## Records shown
━━━━━━━━━━━━━━━━

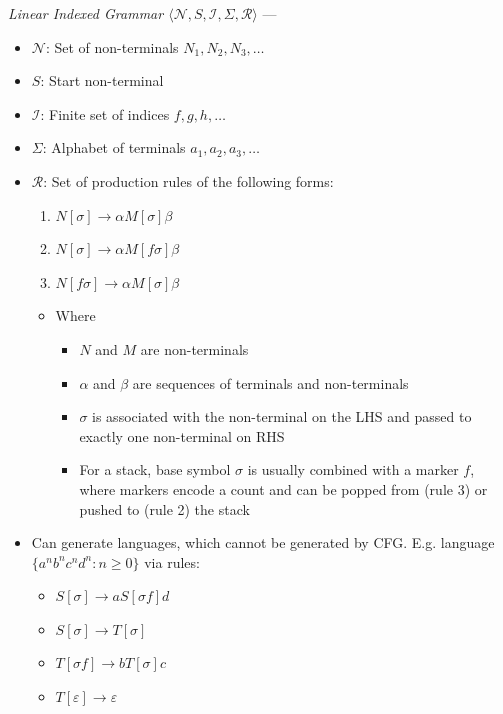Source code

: \emph{Linear Indexed Grammar $\langle \mathcal{N}, S, \mathcal{I}, \Sigma, \mathcal{R} \rangle$} --- 
\begin{itemize}
    \item $\mathcal{N}$: Set of non-terminals $N_1, N_2, N_3, \dots$
    \item $S$: Start non-terminal
    \item $\mathcal{I}$: Finite set of indices $f, g, h, \dots$
    \item $\Sigma$: Alphabet of terminals $a_1, a_2, a_3, \dots$
    \item $\mathcal{R}$: Set of production rules of the following forms:
    \begin{enumerate}
        \item $N[\sigma] \to \alpha M[\sigma]\beta$
        \item $N[\sigma] \to \alpha M[f\sigma]\beta$
        \item $N[f\sigma] \to \alpha M[\sigma]\beta$
    \end{enumerate}
    \begin{itemize}
        \item Where
        \begin{itemize}
            \item $N$ and $M$ are non-terminals
            \item $\alpha$ and $\beta$ are sequences of terminals and non-terminals
            \item $\sigma$ is associated with the non-terminal on the LHS and passed to exactly one non-terminal on RHS
            \item For a stack, base symbol $\sigma$ is usually combined with a marker $f$, where markers encode a count and can be popped from (rule 3) or pushed to (rule 2) the stack
        \end{itemize}
    \end{itemize}
    \item Can generate languages, which cannot be generated by CFG. E.g. language $\{a^n b^n c^n d^n : n \geq 0\}$ via rules:
    \begin{itemize}
        \item $S[\sigma] \to aS[\sigma f]d$
        \item $S[\sigma] \to T[\sigma]$
        \item $T[\sigma f] \to bT[\sigma]c$
        \item $T[\varepsilon] \to \varepsilon$
    \end{itemize} 
\end{itemize}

━━━━━━━━━━━━━━━━

## Task directions
Any images must be left out; transcribe the rest of the material exactly.

## The completed task
Source code

: \emph{Linear Indexed Grammar $\langle \mathcal{N}, S, \mathcal{I}, \Sigma, \mathcal{R} \rangle$} --- 
\begin{itemize}
    \item $\mathcal{N}$: Set of non-terminals $N_1, N_2, N_3, \dots$
    \item $S$: Start non-terminal
    \item $\mathcal{I}$: Finite set of indices $f, g, h, \dots$
    \item $\Sigma$: Alphabet of terminals $a_1, a_2, a_3, \dots$
    \item $\mathcal{R}$: Set of production rules of the following forms:
    \begin{enumerate}
        \item $N[\sigma] \to \alpha M[\sigma]\beta$
        \item $N[\sigma] \to \alpha M[f\sigma]\beta$
        \item $N[f\sigma] \to \alpha M[\sigma]\beta$
    \end{enumerate}
    \begin{itemize}
        \item Where
        \begin{itemize}
            \item $N$ and $M$ are non-terminals
            \item $\alpha$ and $\beta$ are sequences of terminals and non-terminals
            \item $\sigma$ is associated with the non-terminal on the LHS and passed to exactly one non-terminal on RHS
            \item For a stack, base symbol $\sigma$ is usually combined with a marker $f$, where markers encode a count and can be popped from (rule 3) or pushed to (rule 2) the stack
        \end{itemize}
    \end{itemize}
    \item Can generate languages, which cannot be generated by CFG. E.g. language $\{a^n b^n c^n d^n : n \geq 0\}$ via rules:
    \begin{itemize}
        \item $S[\sigma] \to aS[\sigma f]d$
        \item $S[\sigma] \to T[\sigma]$
        \item $T[\sigma f] \to bT[\sigma]c$
        \item $T[\varepsilon] \to \varepsilon$
    \end{itemize} 
\end{itemize}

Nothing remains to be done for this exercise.